釣り糸で凧をあげると、さすがのコウモリも避けきれず、糸に羽を切られて墜落するのだそうです。こんな方法で、ときどき村人はコウモリを捕獲し食していたとのこと。

ただし、あるガイドブックによれば、トンガではコウモリは王様のご馳走であって、庶民はけっして口にしてはならない神聖な動物だったのだとか。

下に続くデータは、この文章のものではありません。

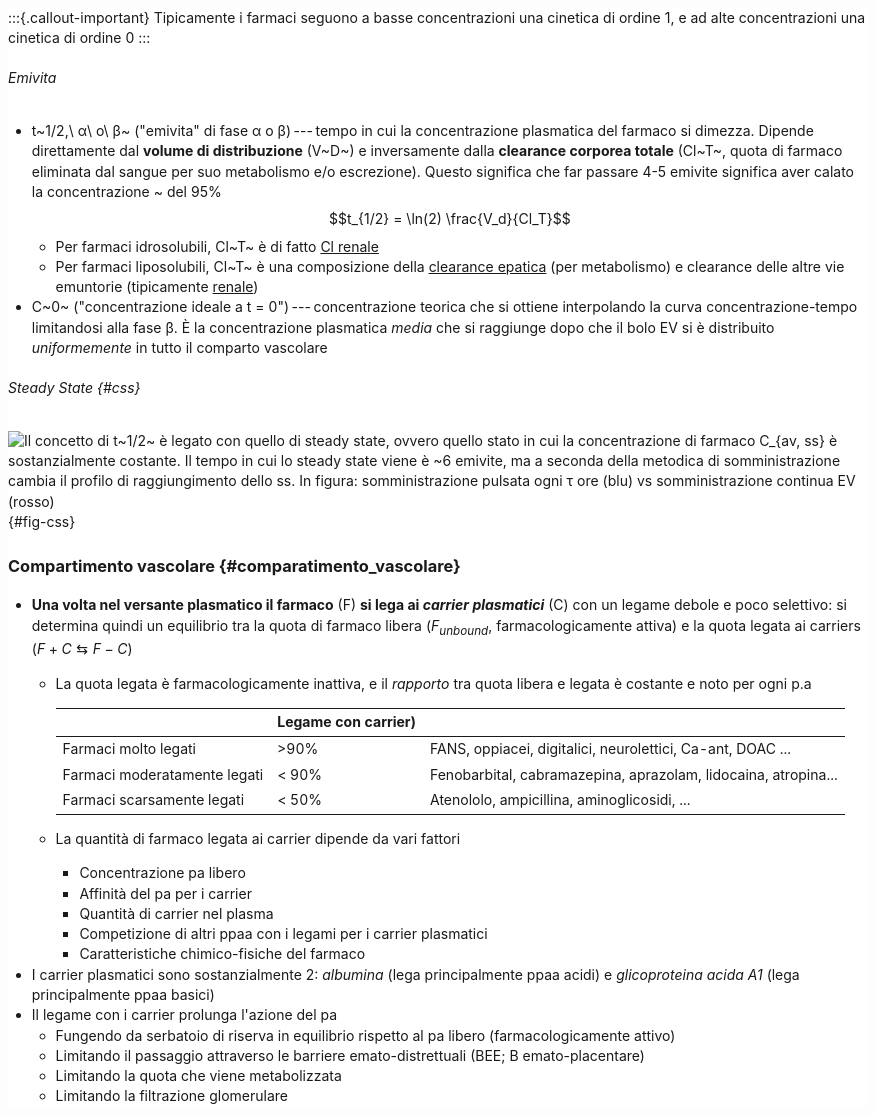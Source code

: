 :::{.callout-important}
Tipicamente i farmaci seguono a basse concentrazioni una cinetica di ordine 1, e ad alte concentrazioni una cinetica di ordine 0
:::

###### Emivita
* t~1/2,\ α\ o\ β~ ("emivita" di fase α o β) --- tempo in cui la concentrazione plasmatica del farmaco si dimezza. Dipende direttamente dal **volume di distribuzione** (V~D~) e inversamente dalla **clearance corporea totale** (Cl~T~, quota di farmaco eliminata dal sangue per suo metabolismo e/o escrezione). Questo significa che far passare 4-5 emivite significa aver calato la concentrazione \~ del 95%
    $$t_{1/2} = \ln(2) \frac{V_d}{Cl_T}$$
	* Per farmaci idrosolubili, Cl~T~ è di fatto [Cl renale](#clr)
	* Per farmaci liposolubili, Cl~T~ è una composizione della [clearance epatica](#clh) (per metabolismo) e clearance delle altre vie emuntorie (tipicamente [renale](#clr))
* C~0~ ("concentrazione ideale a t = 0") --- concentrazione teorica che si ottiene interpolando la curva concentrazione-tempo limitandosi alla fase β. È la concentrazione plasmatica *media* che si raggiunge dopo che il bolo EV si è distribuito *uniformemente* in tutto il comparto vascolare

###### Steady State {#css}
![Il concetto di t~1/2~ è legato con quello di __steady state__, ovvero quello stato in cui la concentrazione di farmaco $C_{av, ss}$ è sostanzialmente costante. Il tempo in cui lo steady state viene è ~6 emivite, ma a seconda della [metodica di somministrazione](#varsomm) cambia il profilo di raggiungimento dello ss. In figura: somministrazione pulsata ogni τ ore (blu) vs somministrazione continua EV (rosso)](img/css.png){#fig-css}

### Compartimento vascolare {#comparatimento_vascolare}
* **Una volta nel versante plasmatico il farmaco** (F) **si lega ai _carrier plasmatici_** (C) con un legame debole e poco selettivo: si determina quindi un equilibrio tra la quota di farmaco libera  ($F_{unbound}$, farmacologicamente attiva) e la quota legata ai carriers ($F + C \leftrightarrows F-C$)
    * La quota legata è farmacologicamente inattiva, e il *rapporto* tra quota libera e legata è costante e noto per ogni p.a

		| | Legame con carrier) ||
		|-|-|-|
        | Farmaci molto legati         | \>90%                 | FANS, oppiacei, digitalici, neurolettici, Ca-ant, DOAC ...     |
        | Farmaci moderatamente legati | \< 90%                | Fenobarbital, cabramazepina, aprazolam, lidocaina, atropina... |
        | Farmaci scarsamente legati   | \< 50%                | Atenololo, ampicillina, aminoglicosidi, ...                    |

    * La quantità di farmaco legata ai carrier dipende da vari fattori
        * Concentrazione pa libero
        * Affinità del pa per i carrier
        * Quantità di carrier nel plasma
        * Competizione di altri ppaa con i legami per i carrier plasmatici
        * Caratteristiche chimico-fisiche del farmaco
* I carrier plasmatici sono sostanzialmente 2: *albumina* (lega principalmente ppaa acidi) e *glicoproteina acida A1* (lega principalmente ppaa basici)
* Il legame con i carrier prolunga l'azione del pa
    * Fungendo da serbatoio di riserva in equilibrio rispetto al pa libero (farmacologicamente attivo)
    * Limitando il passaggio attraverso le barriere emato-distrettuali (BEE; B emato-placentare)
    * Limitando la quota che viene metabolizzata
    * Limitando la filtrazione glomerulare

普段は人の手が届かない大木のてっぺん付近にぶら下がっているコウモリたち。これが、人の目線の高さ (人家の生垣など) に降りてくると、その数時間後にはサイクロンが来るのだそうです。

なのでそんなコウモリを目にすると、村人たちは戸板を打ち付けたり備蓄を確保してまわったり、急いでサイクロンの来襲に備えます。こういう知恵はぜひ次世代に伝えてほしいですね。